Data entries

---------------

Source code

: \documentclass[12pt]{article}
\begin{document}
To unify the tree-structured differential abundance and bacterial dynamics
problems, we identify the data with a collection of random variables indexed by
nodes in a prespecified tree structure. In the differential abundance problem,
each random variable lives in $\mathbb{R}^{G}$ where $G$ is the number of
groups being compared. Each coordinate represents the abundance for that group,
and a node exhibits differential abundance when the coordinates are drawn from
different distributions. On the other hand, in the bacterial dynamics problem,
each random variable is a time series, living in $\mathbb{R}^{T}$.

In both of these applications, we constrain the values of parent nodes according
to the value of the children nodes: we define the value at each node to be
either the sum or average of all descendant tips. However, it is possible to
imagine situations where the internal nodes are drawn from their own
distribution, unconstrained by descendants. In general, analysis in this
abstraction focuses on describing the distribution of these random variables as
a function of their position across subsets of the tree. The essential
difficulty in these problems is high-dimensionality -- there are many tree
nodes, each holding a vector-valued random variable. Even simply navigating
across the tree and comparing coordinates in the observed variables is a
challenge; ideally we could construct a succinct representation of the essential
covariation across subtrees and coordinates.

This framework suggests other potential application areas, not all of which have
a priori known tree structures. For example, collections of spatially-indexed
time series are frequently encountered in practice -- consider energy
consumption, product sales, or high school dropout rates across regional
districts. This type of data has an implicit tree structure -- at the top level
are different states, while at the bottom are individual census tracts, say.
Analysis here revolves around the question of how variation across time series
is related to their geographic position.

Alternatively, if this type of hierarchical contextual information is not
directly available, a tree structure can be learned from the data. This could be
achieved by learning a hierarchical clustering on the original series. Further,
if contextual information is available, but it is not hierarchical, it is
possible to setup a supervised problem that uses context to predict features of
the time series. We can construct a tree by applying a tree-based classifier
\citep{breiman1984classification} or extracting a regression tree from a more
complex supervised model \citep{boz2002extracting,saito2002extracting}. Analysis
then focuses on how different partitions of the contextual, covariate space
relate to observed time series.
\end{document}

---------------

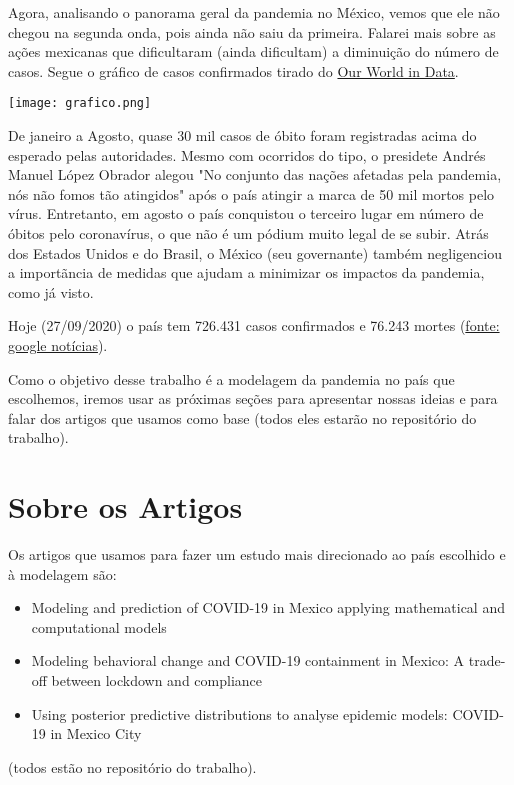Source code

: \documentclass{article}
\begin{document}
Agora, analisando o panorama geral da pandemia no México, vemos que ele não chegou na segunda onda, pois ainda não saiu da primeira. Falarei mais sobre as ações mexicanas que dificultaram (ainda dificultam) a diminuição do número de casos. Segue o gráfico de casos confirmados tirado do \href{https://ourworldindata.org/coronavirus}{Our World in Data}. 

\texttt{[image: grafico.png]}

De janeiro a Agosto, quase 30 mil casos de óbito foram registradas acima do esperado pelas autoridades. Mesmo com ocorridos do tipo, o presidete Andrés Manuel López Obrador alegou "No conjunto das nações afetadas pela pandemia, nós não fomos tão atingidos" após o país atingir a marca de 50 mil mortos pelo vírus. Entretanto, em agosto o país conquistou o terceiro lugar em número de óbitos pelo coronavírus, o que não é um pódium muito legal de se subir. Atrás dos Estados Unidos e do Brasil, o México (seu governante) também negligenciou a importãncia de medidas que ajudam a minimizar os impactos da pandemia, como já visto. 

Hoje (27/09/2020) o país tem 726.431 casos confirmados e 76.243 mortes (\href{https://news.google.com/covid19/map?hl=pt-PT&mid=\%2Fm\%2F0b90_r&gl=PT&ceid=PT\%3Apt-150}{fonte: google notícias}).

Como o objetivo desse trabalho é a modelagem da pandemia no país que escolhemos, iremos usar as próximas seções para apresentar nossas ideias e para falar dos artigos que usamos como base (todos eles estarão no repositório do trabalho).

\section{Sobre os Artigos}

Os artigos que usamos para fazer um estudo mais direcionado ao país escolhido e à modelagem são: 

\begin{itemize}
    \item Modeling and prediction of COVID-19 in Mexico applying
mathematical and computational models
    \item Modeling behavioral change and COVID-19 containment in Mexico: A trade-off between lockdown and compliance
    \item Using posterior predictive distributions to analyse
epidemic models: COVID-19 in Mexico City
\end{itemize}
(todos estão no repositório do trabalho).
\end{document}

---------------

◆ **Work order**
Where in the entries above does the word "across" appear? Copy each line that has it.

◆ **Task answer**
a function of their position across subsets of the tree. The essential
across the tree and comparing coordinates in the observed variables is a
covariation across subtrees and coordinates.
consumption, product sales, or high school dropout rates across regional
Analysis here revolves around the question of how variation across time series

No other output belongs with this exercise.